ÜLKEYİ HȂLȂ DS YÖNETİYOR
Oreşarski, siyasȋleri ekonomik oligarşinin yönettiğini, onları ise oligarşiden olmalarını sağlayan eski istihbarat teşkilȃtının (DS) yönettiğini ifade etti.
Oreşarski, Bulgaristan’daki bütün gelişmeleri hȃlȃ DS’nin kontrol ettiğini, milyarderleri de eski istihbaratın atadığını, eşkiyaları da meydana getirip yok ettiğini, ülkenin nimetlerini de oligarşinin eline teslim ettiğini öne sürdü.

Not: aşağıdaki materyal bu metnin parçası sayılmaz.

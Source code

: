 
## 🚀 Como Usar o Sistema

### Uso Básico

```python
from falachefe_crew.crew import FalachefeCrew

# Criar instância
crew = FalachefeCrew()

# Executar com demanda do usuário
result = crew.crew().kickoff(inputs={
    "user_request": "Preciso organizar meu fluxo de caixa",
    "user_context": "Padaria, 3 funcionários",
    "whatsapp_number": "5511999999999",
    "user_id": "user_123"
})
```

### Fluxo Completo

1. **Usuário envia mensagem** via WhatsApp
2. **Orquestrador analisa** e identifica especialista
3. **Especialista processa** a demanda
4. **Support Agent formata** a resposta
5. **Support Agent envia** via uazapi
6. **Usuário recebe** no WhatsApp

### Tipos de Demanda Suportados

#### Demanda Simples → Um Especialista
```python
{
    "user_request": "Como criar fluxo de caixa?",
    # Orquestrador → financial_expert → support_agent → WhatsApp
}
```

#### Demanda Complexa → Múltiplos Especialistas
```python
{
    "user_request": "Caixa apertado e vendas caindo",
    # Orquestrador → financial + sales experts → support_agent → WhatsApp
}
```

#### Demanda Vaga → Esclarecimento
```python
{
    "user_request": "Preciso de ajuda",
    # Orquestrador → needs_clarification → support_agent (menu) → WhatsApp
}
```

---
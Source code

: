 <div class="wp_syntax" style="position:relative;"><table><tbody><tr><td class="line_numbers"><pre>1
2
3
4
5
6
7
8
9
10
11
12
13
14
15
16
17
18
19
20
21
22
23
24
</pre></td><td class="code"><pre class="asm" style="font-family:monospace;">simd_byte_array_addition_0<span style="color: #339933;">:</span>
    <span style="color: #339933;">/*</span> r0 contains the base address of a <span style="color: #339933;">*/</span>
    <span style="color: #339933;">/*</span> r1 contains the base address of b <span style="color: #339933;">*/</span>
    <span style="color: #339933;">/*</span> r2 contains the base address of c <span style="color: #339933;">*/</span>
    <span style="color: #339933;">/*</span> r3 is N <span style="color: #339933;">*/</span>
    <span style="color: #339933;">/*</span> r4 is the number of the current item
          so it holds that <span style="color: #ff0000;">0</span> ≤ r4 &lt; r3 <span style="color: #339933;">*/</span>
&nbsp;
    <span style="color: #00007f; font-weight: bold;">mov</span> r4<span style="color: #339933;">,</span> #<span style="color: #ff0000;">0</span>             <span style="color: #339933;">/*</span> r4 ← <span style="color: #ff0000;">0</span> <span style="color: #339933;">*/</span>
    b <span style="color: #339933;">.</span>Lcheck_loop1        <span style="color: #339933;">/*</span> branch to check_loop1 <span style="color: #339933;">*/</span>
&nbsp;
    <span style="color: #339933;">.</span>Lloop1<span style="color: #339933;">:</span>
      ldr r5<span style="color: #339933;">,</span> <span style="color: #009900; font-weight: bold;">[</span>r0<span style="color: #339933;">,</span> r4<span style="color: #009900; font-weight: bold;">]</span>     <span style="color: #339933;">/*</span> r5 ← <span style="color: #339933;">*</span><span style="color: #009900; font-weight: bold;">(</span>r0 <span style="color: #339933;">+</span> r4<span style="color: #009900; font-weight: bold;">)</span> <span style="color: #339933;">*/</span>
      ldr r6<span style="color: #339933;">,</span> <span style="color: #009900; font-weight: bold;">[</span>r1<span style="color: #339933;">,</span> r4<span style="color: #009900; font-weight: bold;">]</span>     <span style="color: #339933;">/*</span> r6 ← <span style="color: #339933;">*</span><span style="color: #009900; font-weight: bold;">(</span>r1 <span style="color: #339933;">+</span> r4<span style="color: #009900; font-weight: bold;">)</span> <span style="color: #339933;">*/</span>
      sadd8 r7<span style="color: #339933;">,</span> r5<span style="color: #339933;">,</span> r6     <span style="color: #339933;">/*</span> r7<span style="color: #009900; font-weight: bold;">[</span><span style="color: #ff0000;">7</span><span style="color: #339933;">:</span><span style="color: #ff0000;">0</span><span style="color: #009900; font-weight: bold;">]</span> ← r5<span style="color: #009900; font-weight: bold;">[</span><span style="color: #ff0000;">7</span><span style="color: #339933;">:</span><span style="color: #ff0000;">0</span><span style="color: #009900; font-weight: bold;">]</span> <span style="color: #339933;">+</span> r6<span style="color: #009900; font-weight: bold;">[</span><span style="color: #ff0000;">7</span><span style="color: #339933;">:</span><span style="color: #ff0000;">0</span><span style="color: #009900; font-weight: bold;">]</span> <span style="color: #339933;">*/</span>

Oreşarski, oligarşiyi DS’nin yarattığını, o yüzden de oligarşinin DS’ye hesap verdiğini vurguladı.
Başbakan Oreşarski, ülkenin bütün ekonomisinin, DS’nin uşaklarının elinde olduğunun altını çizdi.
“DS SÜREKLİ HÖH TARAFINDAN MECLİSTE TEMSİL EDİLİYOR”
Oreşarski, HÖH’ün, DS’yi sürekli mecliste temsil ettiğini vurguladı.
Plamen Oreşarski, HÖH’ü DS’nin kurduğunun da altını çizdi.
Oreşarski, kabul edilen etnik modele göre siyasette ne gibi değişiklikler olursa olsun DS’nin (HÖH) mecliste sürekli temsil edildiğini belirtti.
“HÖH SİYASÎ SAHNEDEN SİLİNMEDİKÇE HİÇBİR ŞEY DEĞİŞMEZ”
Sözlerine devam eden Oreşarski, Bulgaristanlı Müslümanların, DS’nin (HÖH) izolasyonundan kurtularak başka partiyi benimsemedikçe Bulgaristan’da hiçbir şeyin değişmeyeceğini ifade etti.
Oreşarski, DS’nin (HÖH) siyasȋ sahneden silindiğinde ve o partiyi kuranlar hapse girdiğinde demokrasiye geçiş surecinin sona ereceğinin altını çizdi.
Oreşarski, bunun ancak Bulgaristan Müslümanlarının uyanışıyla mümkün olduğunu belirtti.
Başbakan, geçiş sürecinin sadece DS oligarşisini hapse atarak değil, oligarşinin mal varlığına el koyarak sona ereceğini, bunun da kolay bir dava olmadığını savundu.